From left: Liu Jun, Lenovo Group Ltd's executive vice-president; Yang Yuanqing, Lenovo's chairman and CEO; and Rick Osterloh, president and COO of Motorola Mobility, look at the features of the new Nexus 6 smartphone on Thursday in Mountain View, California. Photo Provided to China Daily

$2.91 billion deal with Google should give a boost in China market

As the battle for global smartphone supremacy continues into the fourth quarter of 2014, the world's hottest mobile phone market just got hotter.

Lenovo Group Ltd's completion of a $2.91 billion deal to purchase the Motorola Mobility smartphone unit from Google Inc could help the Chinese high-tech firm enhance its position as a global smartphone provider, according to analysts.

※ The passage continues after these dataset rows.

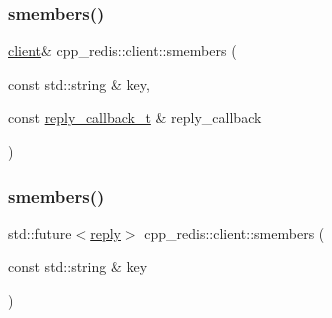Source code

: \mbox{\label{classcpp__redis_1_1client_a83458f3cff3680410d34f263cd9f30bc}} 
\subsubsection{\texorpdfstring{smembers()}{smembers()}\hspace{0.1cm}{\footnotesize\ttfamily [1/2]}}
{\footnotesize\ttfamily \hyperlink{classcpp__redis_1_1client}{client}\& cpp\+\_\+redis\+::client\+::smembers (\begin{DoxyParamCaption}\item[{const std\+::string \&}]{key,  }\item[{const \hyperlink{classcpp__redis_1_1client_a061a1140d36d2eaeda82b09a0bb3f9f2}{reply\+\_\+callback\+\_\+t} \&}]{reply\+\_\+callback }\end{DoxyParamCaption})}

\mbox{\label{classcpp__redis_1_1client_a4cdd71bfb45eb37c593d6733ba83f09a}} 
\subsubsection{\texorpdfstring{smembers()}{smembers()}\hspace{0.1cm}{\footnotesize\ttfamily [2/2]}}
{\footnotesize\ttfamily std\+::future$<$\hyperlink{classcpp__redis_1_1reply}{reply}$>$ cpp\+\_\+redis\+::client\+::smembers (\begin{DoxyParamCaption}\item[{const std\+::string \&}]{key }\end{DoxyParamCaption})}

\mbox{\label{classcpp__redis_1_1client_a0768130822a976cfa3e27310c7a14417}} 
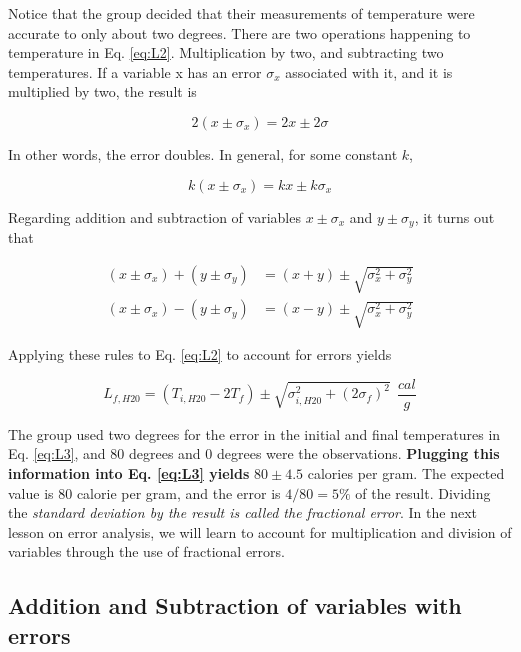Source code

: \documentclass[12pt]{article}
\begin{document}
Notice that the group decided that their measurements of temperature were accurate to only about two degrees.  There are two operations happening to temperature in Eq. \ref{eq:L2}.  Multiplication by two, and subtracting two temperatures.  If a variable x has an error $\sigma_x$ associated with it, and it is multiplied by two, the result is

\begin{equation}
2(x\pm \sigma_x) = 2x \pm 2\sigma
\end{equation}

In other words, the error doubles.  In general, for some constant $k$,

\begin{equation}
k(x\pm \sigma_x) = kx \pm k\sigma_x
\end{equation}

Regarding addition and subtraction of variables $x\pm \sigma_x$ and $y\pm \sigma_y$, it turns out that

\begin{align}
(x\pm \sigma_x) + (y\pm \sigma_y) &= (x+y) \pm \sqrt{\sigma_x^2 + \sigma_y^2} \\
(x\pm \sigma_x) - (y\pm \sigma_y) &= (x-y) \pm \sqrt{\sigma_x^2 + \sigma_y^2}
\end{align}

Applying these rules to Eq. \ref{eq:L2} to account for errors yields

\begin{equation}
L_{f,H20} = \left( T_{i,H20} - 2T_f\right) \pm \sqrt{\sigma_{i,H20}^2 + (2\sigma_f)^2}~~\frac{cal}{g} \label{eq:L3}
\end{equation}

The group used two degrees for the error in the initial and final temperatures in Eq. \ref{eq:L3}, and 80 degrees and 0 degrees were the observations.  \textbf{Plugging this information into Eq. \ref{eq:L3} yields} $80 \pm 4.5$ calories per gram.  The expected value is 80 calorie per gram, and the error is $4/80 = 5\%$ of the result.  Dividing the \textit{standard deviation by the result is called the fractional error}.  In the next lesson on error analysis, we will learn to account for multiplication and division of variables through the use of fractional errors.

\subsection{Addition and Subtraction of variables with errors}
\end{document}
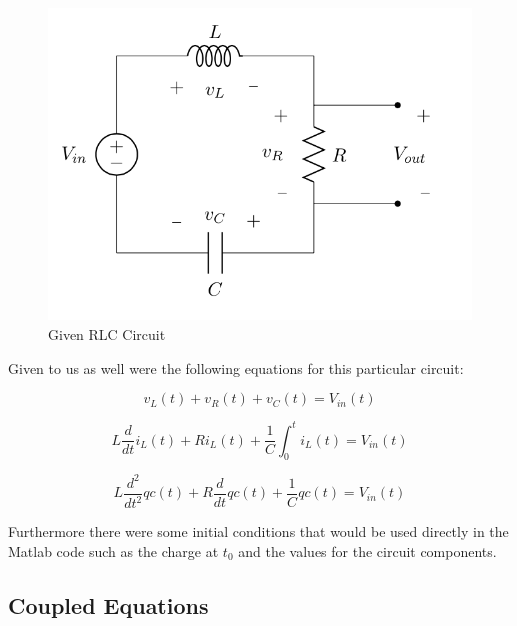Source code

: \documentclass[a4paper, 12pt]{article}
\begin{document}
\begin{figure}[h]
\centering
\includegraphics[width=\textwidth]{ex3/RLCCircuit.png}
\caption{Given RLC Circuit}
\end{figure}

Given to us as well were the following equations for this particular circuit:

\begin{equation}\label{firstRLC}
v_{L}(t) + v_{R}(t) + v_{C}(t) = V_{in}(t)
\end{equation}

\begin{equation}\label{secondRLC}
L \frac{d}{dt}i_{L}(t) + Ri_{L}(t) + \frac{1}{C} \int_{0}^{t} i_{L}(t) = V_{in}(t)
\end{equation}

\begin{equation}\label{thirdRLC}
L \frac{d^2}{dt^2}qc(t) + R\frac{d}{dt}qc(t) + \frac{1}{C} qc(t) = V_{in}(t)
\end{equation}

Furthermore there were some initial conditions that would be used directly in the Matlab code such as the charge at $t_{0}$ and the values for the circuit components.

\subsection{Coupled Equations}\cite{coupledequations}
\end{document}
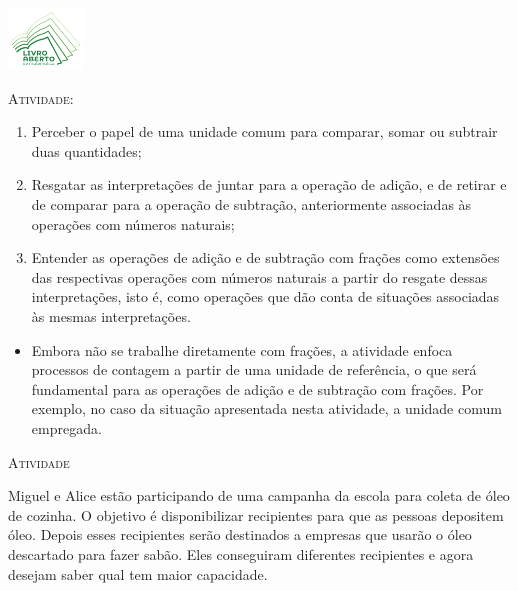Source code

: \documentclass[10 pt,usenames,dvipsnames, oneside]{article}
\begin{document}
\begin{center}
  \begin{minipage}[l]{3cm}
\includegraphics[width=2cm]{../../../Figuras/logo}       
\end{minipage}\hfill
\begin{minipage}[r]{.8\textwidth}
 {\Large \scshape Atividade: }  
\end{minipage}
\end{center}
\vspace{.2cm}

\ifdefined\prof
\begin{goals}
\begin{enumerate}
\item     Perceber o papel de uma unidade comum para comparar, somar ou subtrair duas quantidades;
  \item     Resgatar as interpretações de juntar para a operação de adição, e de retirar e de comparar para a operação de subtração, anteriormente associadas às operações com números naturais;
  \item     Entender as operações de adição e de subtração com frações como extensões das respectivas operações com números naturais a partir do resgate dessas interpretações, isto é, como operações que dão conta de situações associadas às mesmas interpretações.
\end{enumerate}

\tcblower

\begin{itemize}
  \item     Embora não se trabalhe diretamente com frações, a atividade enfoca processos de contagem a partir de uma unidade de referência, o que será fundamental para as operações de adição e de subtração com frações. Por exemplo, no caso da situação apresentada nesta atividade, a unidade comum empregada.
\end{itemize}
\end{goals}

\bigskip
\begin{center}
{\large \scshape Atividade}
\end{center}
\fi

Miguel e Alice estão participando de uma campanha da escola para coleta de óleo de cozinha. O objetivo é disponibilizar recipientes para que as pessoas depositem óleo. Depois esses recipientes serão destinados a empresas que usarão o óleo descartado para fazer sabão. Eles conseguiram diferentes recipientes e agora desejam saber qual tem maior capacidade.
\end{document}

"Lenovo has been on an absolute tear in making a number of acquisitions, so I think they have a very compelling approach with their hardware to service a number of customers," said Ramon Llamas, a research manager with the International Data Corp's (IDC) Mobile Phones Team.

"For Motorola, this is a new home and it's a strategic fit," he said.

Lenovo boosted global smartphone shipments by 38 percent in the third quarter to 16.9 million units, ranking it fourth worldwide, IDC data showed, with its market share expanding to 5.2 percent, from 4.7 percent a year earlier.

On Thursday, officials from Lenovo and Motorola met in California to announce the completion of the deal between the two companies.

As part of the pact, Lenovo will operate Motorola as a wholly-owned subsidiary and gain access to Motorola's portfolio of smartphones and patent rights.

Google will retain outright ownership of the patent portfolio, according to a Lenovo press release, but Motorola and Lenovo will have access to more than 2,000 patent assets as a result of the deal.

Yan Yuanqing, chairman and CEO of Lenovo, said the announcement of the completed deal was a "historic milestone" for both companies.

"We will give the market something it has needed: choice, competition and a new spark of innovation," Yang said in a company press release.

Jeff Meredith, vice-president of marketing for Lenovo's mobile business group, said Motorola's brand has value and equity that "needs to be reinvigorated" and that an e-commerce focus would be integral to the company's future sales plans in China.

The closing of the Lenovo-Motorola deal completes $5 billion in acquisitions announced in January, following the Oct 1 closing of Lenovo's $2.1 billion purchase of International Business Machines Corp. (IBM)'s low-end server unit.

Western market prowess brought to the table by Motorola pairs well with Lenovo's on-the-ground engineering capabilities, said Frank Gillett, an analyst with Forrester Research.

"Lenovo will be challenged by other domestic Chinese firms but the competition is so tough to gain ground among the Android phone suppliers, especially since so many customers are at least somewhat price conscious," Gillett wrote in an e-mail.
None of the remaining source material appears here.